# 13 qm Naturteich Neu



## otterfisch (7. Mai 2013)

Liebe Forengemeinde,
nach einiger Zeit des Mitlesens (und Lernens) bin ich nun seit 5 Tagen auch in der Welt der Teichpfleger angekommen und freue mich sehr, meiner Leidenschaft für Wasser nun auch im eigenen Garten nachkommen zu können.
Der Teich ist als Biotop gedacht, mit einem Schwerpunkt auf heimischen Pflanzenarten.
Teichgröße sind ca 13qm, Inhalt ca. 5 Kubik (alles eher grob gerechnet),

Es gibt 3 Tiefenzonen,
1. mit 110 cm
2. mit 70 cm
3. mit 25 cm.

Pflanzenarten sind aktuell 
Seerose 2x, __ Lilien, __ Sumpfdotterblume, __ Blutweiderich, __ Zwergrohrkolben, __ Bachbunge, Sumpfvergissmeinnicht, Goldfelberich, Wasserpreslie, Gauklerblume, __ Wasserminze, __ Brunnenkresse und __ Hornblatt.
Mal sehen was davon wie zur Entfaltung kommt.
Ich habe den Teich mit 3 Eimern Wasser aus einem nahegelegenen Tümpel  angeimpft und harre nun gespannt der Dinge, die da kommen werden
Freue mich schon auf den Moment wo ich ein paar Moderliesschen einsetzen kann.
Hier ein paar Bilder:


----------



## Christine (8. Mai 2013)

*AW: 13 qm Naturteich Neu*

Ganz ehrlich: Für einen naturnahen Teich in bisschen viel Stein und ein bisschen wenig Pflanzen.


----------



## Joerg (8. Mai 2013)

*AW: 13 qm Naturteich Neu*

Hallo otterfisch,
:Willkommen2

der ist schön angelegt und bald wird ihn Leben erfülen.
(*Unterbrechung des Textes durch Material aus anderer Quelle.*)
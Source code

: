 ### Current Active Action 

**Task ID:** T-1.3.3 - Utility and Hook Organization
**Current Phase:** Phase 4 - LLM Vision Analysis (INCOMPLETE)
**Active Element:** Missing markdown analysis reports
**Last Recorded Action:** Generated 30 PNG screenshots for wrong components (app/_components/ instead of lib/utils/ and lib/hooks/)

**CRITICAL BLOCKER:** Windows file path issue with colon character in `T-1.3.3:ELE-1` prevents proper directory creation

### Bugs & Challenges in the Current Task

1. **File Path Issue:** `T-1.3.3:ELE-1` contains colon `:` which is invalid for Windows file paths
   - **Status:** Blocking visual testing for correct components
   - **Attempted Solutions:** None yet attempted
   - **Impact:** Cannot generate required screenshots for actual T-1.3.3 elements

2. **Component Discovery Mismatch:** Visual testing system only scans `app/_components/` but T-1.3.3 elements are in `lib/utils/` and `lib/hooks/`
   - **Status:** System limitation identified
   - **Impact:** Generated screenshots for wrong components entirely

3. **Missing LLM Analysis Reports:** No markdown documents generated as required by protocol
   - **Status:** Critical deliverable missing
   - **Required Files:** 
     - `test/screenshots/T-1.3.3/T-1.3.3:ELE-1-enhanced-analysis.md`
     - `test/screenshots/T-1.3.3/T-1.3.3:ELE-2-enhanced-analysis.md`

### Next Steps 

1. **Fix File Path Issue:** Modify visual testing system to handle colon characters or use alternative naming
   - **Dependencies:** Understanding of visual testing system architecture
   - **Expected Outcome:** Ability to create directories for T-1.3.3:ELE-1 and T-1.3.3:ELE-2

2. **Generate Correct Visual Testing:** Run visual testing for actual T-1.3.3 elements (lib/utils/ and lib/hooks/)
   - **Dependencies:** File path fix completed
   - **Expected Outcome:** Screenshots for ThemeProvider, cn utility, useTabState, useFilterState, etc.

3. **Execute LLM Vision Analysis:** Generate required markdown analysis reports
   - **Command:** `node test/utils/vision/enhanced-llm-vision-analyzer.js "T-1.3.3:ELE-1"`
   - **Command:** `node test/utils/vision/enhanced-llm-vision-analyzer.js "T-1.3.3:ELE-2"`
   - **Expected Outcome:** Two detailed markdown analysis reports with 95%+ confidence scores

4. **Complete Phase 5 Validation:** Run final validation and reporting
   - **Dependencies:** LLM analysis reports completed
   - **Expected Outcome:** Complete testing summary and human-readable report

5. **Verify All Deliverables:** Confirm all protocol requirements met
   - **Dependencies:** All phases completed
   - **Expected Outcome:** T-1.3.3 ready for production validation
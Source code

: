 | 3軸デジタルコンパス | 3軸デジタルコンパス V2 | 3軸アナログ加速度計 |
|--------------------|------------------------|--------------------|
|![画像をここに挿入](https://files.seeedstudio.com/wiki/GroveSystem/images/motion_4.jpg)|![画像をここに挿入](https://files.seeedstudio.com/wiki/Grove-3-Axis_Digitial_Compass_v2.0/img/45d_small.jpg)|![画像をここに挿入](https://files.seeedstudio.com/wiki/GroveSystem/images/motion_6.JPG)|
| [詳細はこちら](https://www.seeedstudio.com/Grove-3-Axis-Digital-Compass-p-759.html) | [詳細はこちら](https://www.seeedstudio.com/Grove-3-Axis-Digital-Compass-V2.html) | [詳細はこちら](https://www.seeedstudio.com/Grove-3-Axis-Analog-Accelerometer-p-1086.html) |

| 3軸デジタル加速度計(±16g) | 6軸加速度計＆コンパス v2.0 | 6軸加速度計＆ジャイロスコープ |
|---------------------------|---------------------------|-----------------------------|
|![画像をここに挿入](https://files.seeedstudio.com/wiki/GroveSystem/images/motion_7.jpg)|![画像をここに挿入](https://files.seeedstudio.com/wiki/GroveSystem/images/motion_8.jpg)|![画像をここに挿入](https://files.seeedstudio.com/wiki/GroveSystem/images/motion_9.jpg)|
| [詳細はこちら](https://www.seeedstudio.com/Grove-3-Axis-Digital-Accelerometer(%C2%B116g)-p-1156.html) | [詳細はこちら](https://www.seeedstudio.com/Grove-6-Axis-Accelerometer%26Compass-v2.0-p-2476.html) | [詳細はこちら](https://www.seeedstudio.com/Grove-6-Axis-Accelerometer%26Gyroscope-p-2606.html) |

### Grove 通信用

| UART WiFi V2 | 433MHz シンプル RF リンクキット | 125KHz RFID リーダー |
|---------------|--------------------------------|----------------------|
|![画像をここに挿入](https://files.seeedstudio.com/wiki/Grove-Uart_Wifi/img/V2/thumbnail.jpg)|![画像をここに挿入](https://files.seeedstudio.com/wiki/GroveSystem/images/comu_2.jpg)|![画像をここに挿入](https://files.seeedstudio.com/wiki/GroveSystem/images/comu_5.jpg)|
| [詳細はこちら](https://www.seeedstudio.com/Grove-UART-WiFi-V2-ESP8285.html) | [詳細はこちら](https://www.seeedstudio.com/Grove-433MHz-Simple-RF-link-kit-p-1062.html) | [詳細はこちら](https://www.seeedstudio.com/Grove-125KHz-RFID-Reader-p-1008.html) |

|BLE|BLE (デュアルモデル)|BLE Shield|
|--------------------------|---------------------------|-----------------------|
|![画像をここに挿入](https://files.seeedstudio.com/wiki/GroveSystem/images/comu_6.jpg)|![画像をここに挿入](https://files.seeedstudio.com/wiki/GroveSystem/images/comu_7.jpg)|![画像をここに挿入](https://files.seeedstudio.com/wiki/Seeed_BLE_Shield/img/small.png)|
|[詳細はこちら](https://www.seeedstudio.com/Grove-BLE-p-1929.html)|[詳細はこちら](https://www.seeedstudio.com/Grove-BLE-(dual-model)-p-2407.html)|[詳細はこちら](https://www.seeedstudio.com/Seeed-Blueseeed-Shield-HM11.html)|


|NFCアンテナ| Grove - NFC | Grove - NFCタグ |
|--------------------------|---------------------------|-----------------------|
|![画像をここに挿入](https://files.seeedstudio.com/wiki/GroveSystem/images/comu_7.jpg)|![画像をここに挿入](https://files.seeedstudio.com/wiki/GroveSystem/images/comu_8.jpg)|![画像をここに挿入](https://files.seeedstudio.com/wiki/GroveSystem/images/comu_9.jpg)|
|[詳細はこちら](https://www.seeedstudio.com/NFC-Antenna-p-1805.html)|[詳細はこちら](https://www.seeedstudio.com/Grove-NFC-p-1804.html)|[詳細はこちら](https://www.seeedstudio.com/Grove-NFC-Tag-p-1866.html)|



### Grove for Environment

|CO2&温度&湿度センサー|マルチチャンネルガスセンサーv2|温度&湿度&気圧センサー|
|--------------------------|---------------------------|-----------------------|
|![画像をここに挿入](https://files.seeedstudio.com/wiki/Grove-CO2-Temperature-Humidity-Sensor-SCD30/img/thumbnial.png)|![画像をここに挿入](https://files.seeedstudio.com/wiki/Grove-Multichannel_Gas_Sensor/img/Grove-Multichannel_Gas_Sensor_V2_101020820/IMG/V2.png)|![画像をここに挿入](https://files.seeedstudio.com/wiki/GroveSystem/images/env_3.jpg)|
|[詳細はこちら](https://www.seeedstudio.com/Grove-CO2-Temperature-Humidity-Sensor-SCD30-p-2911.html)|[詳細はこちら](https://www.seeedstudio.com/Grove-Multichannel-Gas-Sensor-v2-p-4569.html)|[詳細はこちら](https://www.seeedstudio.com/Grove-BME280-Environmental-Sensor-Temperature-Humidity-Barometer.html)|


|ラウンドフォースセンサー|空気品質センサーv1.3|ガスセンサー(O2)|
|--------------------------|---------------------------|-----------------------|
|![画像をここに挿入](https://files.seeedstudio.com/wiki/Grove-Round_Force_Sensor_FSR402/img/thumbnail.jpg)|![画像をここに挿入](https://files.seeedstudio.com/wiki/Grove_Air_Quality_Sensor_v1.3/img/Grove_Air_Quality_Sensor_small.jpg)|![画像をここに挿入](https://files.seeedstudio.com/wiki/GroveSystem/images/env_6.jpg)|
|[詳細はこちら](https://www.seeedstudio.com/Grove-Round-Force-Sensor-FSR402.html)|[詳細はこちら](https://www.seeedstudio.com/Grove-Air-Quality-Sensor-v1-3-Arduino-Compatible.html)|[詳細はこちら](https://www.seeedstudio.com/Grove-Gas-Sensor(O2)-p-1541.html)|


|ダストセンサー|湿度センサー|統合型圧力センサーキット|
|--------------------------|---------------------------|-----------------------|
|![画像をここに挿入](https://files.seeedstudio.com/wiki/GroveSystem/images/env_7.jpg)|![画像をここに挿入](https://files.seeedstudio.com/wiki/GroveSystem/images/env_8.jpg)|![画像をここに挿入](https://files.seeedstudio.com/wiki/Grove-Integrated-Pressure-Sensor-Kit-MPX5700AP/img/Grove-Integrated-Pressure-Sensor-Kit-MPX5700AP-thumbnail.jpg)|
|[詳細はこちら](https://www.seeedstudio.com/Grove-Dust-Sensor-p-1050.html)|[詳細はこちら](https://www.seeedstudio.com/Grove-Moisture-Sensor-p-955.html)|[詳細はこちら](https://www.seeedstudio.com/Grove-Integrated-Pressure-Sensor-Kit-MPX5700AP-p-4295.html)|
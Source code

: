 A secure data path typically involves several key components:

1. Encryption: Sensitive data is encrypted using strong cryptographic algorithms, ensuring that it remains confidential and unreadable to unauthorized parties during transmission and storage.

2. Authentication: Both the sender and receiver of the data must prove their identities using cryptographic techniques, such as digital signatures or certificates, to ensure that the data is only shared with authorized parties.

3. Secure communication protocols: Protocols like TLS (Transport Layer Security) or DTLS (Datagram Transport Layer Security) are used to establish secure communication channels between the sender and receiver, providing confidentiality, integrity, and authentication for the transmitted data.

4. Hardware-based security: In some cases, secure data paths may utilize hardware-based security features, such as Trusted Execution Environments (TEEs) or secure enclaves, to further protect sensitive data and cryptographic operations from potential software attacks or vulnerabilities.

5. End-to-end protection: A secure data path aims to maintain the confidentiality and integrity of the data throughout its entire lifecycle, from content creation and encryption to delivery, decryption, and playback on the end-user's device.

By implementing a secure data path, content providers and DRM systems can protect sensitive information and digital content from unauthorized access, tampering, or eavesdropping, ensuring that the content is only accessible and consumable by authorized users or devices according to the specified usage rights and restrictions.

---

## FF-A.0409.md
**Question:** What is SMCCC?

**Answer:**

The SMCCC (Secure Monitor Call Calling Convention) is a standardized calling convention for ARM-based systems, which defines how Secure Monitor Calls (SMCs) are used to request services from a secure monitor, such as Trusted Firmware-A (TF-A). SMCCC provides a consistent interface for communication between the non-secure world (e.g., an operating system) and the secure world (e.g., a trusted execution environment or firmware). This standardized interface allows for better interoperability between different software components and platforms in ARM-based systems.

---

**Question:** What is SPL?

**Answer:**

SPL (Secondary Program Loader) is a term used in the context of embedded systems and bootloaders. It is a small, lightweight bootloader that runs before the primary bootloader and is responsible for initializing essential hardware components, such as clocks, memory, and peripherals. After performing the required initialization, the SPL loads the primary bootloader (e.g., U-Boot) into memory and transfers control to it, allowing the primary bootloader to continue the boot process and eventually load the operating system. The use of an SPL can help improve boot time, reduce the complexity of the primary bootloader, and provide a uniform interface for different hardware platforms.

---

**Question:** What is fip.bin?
Wegen der Pflanzen frage mal einen Bauern mit Bachlauf auf seiner Wiese.
Auch andere Teichfreunde haben schon mal was über.

Am Anfang macht man etwas mehr rein und wartet dann ab was gut wächst.


----------



## otterfisch (9. Mai 2013)

*AW: 13 qm Naturteich Neu*

Hallo ihr beiden,
vielen Dank für die Hinweise, bzw. Vorschläge.
Ich gehe davon aus, daß die Pflanzen noch ein wenig wachsen, der Teich ist vor gerade mal 5 Tagen gestartet.
Wollte jetzt erstmal schauen was gut wächst und dann davon ggf. etwas nachpflanzen. Sehe mich auch selbst als tendenziell geduldigen Menschen an, ich muss nicht in 2 Monaten das perfekte Teichbild haben.
Der Tip mit dem Bauern ist gut, da werde ich mich mal etwas schlau machen. Bin dankbar für Vorschläge. Wenn hier die Meinung herrscht, daß mehr und größere Pflanzen zu Anfang reinmüssen lasse ich mich gerne davon inspirieren.
Habe jetzt 3 Pflanzenballen (Lilie und Hahnenfuss) mit eingewachsenen Erdballen (ca. 30x30x15 cm) aus anderen Tümpeln drin, der Rest nur "Out-of-the-Box"-Erdballen aus dem Pflanztopf mit teilweise etwas Dünger drunter direkt im Kies/Substratbett.
Da der Teich 7/8 des Tages in der direkten Sonne liegt wollte ich mich mit der Nährstoffanreicherung etwas zurück halten, der Respekt vor Trübung durch Algen ist schon recht groß.

Viele Grüße, Matthias


----------



## Joerg (9. Mai 2013)

*AW: 13 qm Naturteich Neu*

Hallo Matthias,

die Pflanzenballen solltest du schnellstmöglich wieder rausholen. Wurzeln odentlich abspülen und ohne Dünger rein.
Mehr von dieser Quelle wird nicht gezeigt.